The multimedia imaging technology can meet people's visual demands to a certain extent. People can easily obtain high-quality images through mobile devices
so people begin to pay more attention to their aesthetic experience of images
which makes the image aesthetics assessment (IAA) method become a hotspot issue and frontier technology in the current image processing and computer vision fields. Intelligent IAA can be developed to imitate people's aesthetic perception of images and predict the results of aesthetic evaluation automatically. Aesthetic-preference images can be screened out. Consequently
IAA is critical to be applied in photography
beauty
photo album management
interface design
and marketing. Generally
IAA can be classified into two categories
including generic image aesthetics assessment (GIAA) and personalized image aesthetics assessment (PIAA). Early researches believe that people have a consensus on the aesthetic experience of images
and leverage the general photography rules to describe most people's visual aesthetics on images
which are usually affected by many factors
such as light intensity
color richness
and composition. Most of the current GIAA model can predict most people's aesthetic evaluation results of images. GIAA models can be divided into three aesthetic-related tasks like classification
score regression and distribution prediction. The aesthetic classification task is focused on dividing the image into two classes of "high" and "low" according to the aesthetic experience of most people. The research goal of the aesthetic score regression task can predict the aesthetic score of an image. This task leverages the average aesthetic ratings of most people as the image aesthetic score for regression modeling. However
the two tasks shown above need to convert different people's aesthetic ratings of images into a unified result ("high" or "low" and score). Label uncertainty is derived from people's aesthetic experience of images
which makes it difficult for the consensus result. Therefore
the predictable aesthetic distribution is more concerned to reflect people's subjectivity. The goal of the aesthetic distribution prediction task can predict the aesthetic distribution results of multiple people's ratings of an image. This task predicts the aesthetic distribution straightforward and converts the aesthetic distribution result into aesthetic scores and aesthetic classes. Consequently
recent GIAA models researches are mainly focused on the task of aesthetic distribution prediction. Although the aesthetic distribution prediction task of the GIAA model can reflect people's subjectivity of image aesthetics to a certain extent
the task can realize people's visual aesthetic preferences from the image level only.

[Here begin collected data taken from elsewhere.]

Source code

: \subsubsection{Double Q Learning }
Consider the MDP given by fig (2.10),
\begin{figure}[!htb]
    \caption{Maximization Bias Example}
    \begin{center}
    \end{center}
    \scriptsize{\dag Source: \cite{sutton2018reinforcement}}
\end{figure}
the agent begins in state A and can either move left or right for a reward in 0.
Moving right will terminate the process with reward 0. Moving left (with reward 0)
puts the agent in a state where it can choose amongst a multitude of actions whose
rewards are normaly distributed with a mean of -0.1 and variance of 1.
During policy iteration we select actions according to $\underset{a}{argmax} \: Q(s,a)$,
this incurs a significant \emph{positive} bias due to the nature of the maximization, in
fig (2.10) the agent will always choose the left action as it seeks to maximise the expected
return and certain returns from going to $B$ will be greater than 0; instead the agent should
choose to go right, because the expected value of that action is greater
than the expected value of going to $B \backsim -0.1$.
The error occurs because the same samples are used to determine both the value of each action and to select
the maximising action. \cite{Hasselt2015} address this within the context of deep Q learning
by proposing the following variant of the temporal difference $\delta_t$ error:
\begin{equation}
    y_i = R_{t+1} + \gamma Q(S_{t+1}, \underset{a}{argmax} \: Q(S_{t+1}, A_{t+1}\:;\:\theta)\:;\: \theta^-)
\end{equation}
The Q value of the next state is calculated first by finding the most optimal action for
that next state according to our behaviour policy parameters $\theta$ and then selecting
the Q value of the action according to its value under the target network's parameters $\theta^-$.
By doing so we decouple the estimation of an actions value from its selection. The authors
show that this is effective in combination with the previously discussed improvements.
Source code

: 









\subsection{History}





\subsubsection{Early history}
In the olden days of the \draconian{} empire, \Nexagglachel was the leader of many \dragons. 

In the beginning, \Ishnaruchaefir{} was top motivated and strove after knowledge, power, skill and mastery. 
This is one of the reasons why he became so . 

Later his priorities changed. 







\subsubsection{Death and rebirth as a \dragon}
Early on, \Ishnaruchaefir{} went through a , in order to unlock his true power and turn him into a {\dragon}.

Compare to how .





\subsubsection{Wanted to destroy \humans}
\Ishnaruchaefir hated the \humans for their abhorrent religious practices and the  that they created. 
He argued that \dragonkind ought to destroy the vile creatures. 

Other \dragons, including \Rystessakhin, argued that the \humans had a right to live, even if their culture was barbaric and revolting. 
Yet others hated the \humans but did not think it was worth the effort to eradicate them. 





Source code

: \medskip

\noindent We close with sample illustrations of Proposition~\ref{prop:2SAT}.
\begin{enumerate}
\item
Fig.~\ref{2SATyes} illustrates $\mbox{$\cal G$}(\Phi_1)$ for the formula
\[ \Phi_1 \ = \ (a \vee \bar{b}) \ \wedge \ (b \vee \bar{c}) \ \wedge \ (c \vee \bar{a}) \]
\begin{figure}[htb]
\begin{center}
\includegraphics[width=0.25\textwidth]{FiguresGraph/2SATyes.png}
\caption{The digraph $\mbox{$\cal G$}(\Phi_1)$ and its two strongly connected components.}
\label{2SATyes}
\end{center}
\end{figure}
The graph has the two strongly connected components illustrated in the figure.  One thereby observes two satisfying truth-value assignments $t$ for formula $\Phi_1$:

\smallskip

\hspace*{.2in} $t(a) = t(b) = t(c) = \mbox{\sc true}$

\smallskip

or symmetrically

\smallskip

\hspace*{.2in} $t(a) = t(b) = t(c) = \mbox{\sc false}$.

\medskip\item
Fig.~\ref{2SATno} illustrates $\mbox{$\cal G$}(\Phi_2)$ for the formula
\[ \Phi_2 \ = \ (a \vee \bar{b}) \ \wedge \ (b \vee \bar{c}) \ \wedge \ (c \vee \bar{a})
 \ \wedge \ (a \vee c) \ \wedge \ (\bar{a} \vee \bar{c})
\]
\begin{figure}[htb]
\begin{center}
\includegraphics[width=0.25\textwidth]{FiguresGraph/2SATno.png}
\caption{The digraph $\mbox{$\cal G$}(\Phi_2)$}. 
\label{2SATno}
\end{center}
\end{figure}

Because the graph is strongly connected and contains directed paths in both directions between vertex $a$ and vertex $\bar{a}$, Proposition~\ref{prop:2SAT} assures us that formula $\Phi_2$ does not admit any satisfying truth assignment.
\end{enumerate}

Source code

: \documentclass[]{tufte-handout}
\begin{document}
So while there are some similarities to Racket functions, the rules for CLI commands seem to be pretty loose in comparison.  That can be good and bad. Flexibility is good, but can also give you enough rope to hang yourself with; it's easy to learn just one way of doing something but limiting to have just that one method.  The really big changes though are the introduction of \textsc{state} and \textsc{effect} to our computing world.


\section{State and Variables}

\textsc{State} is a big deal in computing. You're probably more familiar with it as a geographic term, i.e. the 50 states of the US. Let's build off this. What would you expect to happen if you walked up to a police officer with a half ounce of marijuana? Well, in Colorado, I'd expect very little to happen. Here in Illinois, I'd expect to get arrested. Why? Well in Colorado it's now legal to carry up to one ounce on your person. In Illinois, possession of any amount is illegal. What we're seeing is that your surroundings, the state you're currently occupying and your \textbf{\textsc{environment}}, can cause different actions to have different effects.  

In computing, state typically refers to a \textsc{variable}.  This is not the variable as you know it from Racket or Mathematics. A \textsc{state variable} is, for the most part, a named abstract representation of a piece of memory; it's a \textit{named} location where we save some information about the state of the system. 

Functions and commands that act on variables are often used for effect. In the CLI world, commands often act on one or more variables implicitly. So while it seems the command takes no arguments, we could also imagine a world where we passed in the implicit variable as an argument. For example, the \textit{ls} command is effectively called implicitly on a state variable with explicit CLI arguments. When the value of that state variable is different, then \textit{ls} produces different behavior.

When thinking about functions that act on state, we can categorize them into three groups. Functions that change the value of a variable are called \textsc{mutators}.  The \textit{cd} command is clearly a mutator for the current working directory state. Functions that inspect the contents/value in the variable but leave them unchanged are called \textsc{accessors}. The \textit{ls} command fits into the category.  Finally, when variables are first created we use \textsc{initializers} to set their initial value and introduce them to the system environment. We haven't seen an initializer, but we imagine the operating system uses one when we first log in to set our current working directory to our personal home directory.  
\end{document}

Besides
it is more realistic to develop the PIAA model for specification beneficial from the growth of customized services. Therefore
the PIAA model has received great attention recently
which can predict the accurate aesthetic results for customized users. We introduce the existing PIAA models published from 2014 to 2020 due to the lack of reviews on PIAA models. Generally
the PIAA model faces two challenges for specific users as mentioned below: First
PIAA is a typical small sample learning task. This is because the PIAA model is a real-time system for specific users
which cannot force users to annotate a large number of images aesthetically. In addition
a small number of image samples can just be obtained for model training. Second
the user's subjective characteristics become important factors to affect their aesthetic perception of images since the user's aesthetic experience of images is highly subjective. Meanwhile
users' aesthetic experience is influenced by many subjective factors like emotion and personality traits. Therefore
the existing framework of the PIAA model is mainly divided into two stages based on machine learning or deep learning. In the first stage
the GIAA dataset rated by a large number of users is used to obtain the prior knowledge of the PIAA model through supervision training for the smalls sized sample learning issue of the PIAA task. In the second stage
a user's PIAA dataset is used for fine-tuning on the prior knowledge model for the high subjectivity of users' image aesthetic experience
and the subjective knowledge of users is integrated to obtain the PIAA model that conforms to the user's aesthetic perception. The existing PIAA models can be divided into three categories like collaborative filtering based PIAA models
user interaction based PIAA models
and aesthetic difference based PIAA models. To demonstrate the differences between these three PIAA models
we first introduce each of the three PIAA models separately. Then
we summarize the design clues
pros and cons of existing PIAA models. Meanwhile
we introduce the commonly used datasets and evaluation criteria of PIAA models
as well as the application prospect of PIAA models in precision marketing
personalized recommendation systems
personalized visual enhancement
and personalized art design. Finally
the future direction of the PIAA model is predicted in subjective characteristic analysis and knowledge-driven modeling.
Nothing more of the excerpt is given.